In what is being called the first evidence found in humans to support the theory of epigenetic inheritance, researchers from New York’s Mount Sinai hospital have found that the traumatic events experienced by Holocaust survivors were passed on to their children.
In the study, which was published in the journal Biological Psychiatry, Dr. Rachel Yehuda and her colleagues looked at 32 Jewish men and women who were either interned in a concentration camp during World War II, or who had witnessed or experienced torture from the Nazis.
They also looked at the DNA of 22 of their adult offspring, as well as demographically similar parents and offspring, and found genetic changes in the children of Holocaust survivors that they claim could only be attributed to their parents’ traumatic experiences during the war.

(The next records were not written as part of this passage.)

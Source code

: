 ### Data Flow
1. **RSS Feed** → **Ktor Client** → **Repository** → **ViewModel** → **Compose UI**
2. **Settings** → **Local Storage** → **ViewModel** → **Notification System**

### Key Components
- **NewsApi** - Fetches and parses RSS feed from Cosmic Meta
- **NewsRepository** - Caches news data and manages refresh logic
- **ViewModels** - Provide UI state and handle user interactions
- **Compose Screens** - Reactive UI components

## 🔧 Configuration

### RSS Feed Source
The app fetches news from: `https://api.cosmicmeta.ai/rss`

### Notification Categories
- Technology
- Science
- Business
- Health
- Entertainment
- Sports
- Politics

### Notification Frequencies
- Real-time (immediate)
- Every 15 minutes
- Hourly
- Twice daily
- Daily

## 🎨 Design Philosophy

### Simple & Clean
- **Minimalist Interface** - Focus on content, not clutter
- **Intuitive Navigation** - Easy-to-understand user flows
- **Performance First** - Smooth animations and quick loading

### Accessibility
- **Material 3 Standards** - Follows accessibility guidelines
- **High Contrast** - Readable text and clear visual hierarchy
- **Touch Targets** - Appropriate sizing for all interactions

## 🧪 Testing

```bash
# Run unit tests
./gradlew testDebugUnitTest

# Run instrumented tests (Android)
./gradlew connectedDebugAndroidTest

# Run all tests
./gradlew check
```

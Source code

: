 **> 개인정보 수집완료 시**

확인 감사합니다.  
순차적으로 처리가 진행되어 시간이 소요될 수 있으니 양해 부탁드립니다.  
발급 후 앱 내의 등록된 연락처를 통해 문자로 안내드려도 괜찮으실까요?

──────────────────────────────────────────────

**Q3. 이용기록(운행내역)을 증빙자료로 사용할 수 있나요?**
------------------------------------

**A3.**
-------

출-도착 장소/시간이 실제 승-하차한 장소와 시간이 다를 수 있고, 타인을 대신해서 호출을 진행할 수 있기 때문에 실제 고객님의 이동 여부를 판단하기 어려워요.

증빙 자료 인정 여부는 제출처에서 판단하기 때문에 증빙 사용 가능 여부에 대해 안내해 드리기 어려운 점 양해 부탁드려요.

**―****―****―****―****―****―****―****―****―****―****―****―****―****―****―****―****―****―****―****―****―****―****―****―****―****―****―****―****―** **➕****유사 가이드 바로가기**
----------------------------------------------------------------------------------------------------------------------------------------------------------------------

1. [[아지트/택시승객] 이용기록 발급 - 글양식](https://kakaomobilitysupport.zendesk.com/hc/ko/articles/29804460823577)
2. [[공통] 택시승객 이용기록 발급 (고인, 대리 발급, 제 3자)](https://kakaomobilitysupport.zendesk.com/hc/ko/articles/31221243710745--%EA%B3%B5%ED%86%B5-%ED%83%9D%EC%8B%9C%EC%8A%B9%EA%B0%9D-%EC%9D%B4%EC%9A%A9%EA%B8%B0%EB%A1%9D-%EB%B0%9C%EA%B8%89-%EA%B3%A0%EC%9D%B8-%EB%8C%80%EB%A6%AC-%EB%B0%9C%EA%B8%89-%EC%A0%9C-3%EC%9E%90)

According to the UK newspaper The Guardian, the new study is the first example of epigentic inheritance (the idea that environmental factors can alter the genes of offspring) in humans, and is a clear sign that the life experiences of a person have an impact on future generations.
Epigenetic tags found in stress-related genes
In the study, Dr. Yehuda and her co-authors focused on measuring cytosine methylation within the gene encoding for FK506-binding-protein-5 (FKBP5) for the participants, and learned that Holocaust exposure and an effect on FKBP5 methylation that had been observed in both exposed parents and their offspring. It was higher than normal in survivors and lower in their offspring.
The results were compared with Jewish families who were not living in Europe during the war, and concluded that the DNA changes found in the children could only be attributed to Holocaust exposure in the parents. The authors called the results “the first demonstration of transmission of pre-conception parental trauma to child associated with epigenetic changes in both generations.”
The gene at the center of the study is one associated with the regulation of stress hormones and is known to be affected by trauma, The Guardian said. Dr. Yehuda explained to the newspaper that it “makes sense to look at this gene,” because if there is “a transmitted effect of trauma,” it would likely be found in “a stress-related gene that shapes the way we cope with our environment.”
Epigenetic tags were found on the same part of the gene in both Holocaust survivors and their offspring, but not in any members of the control group, and additional genetic analysis allowed the researchers to rule out any changes due to trauma experienced by the offspring themselves. The causes of this parent-to-child transmission are still not known, the authors noted.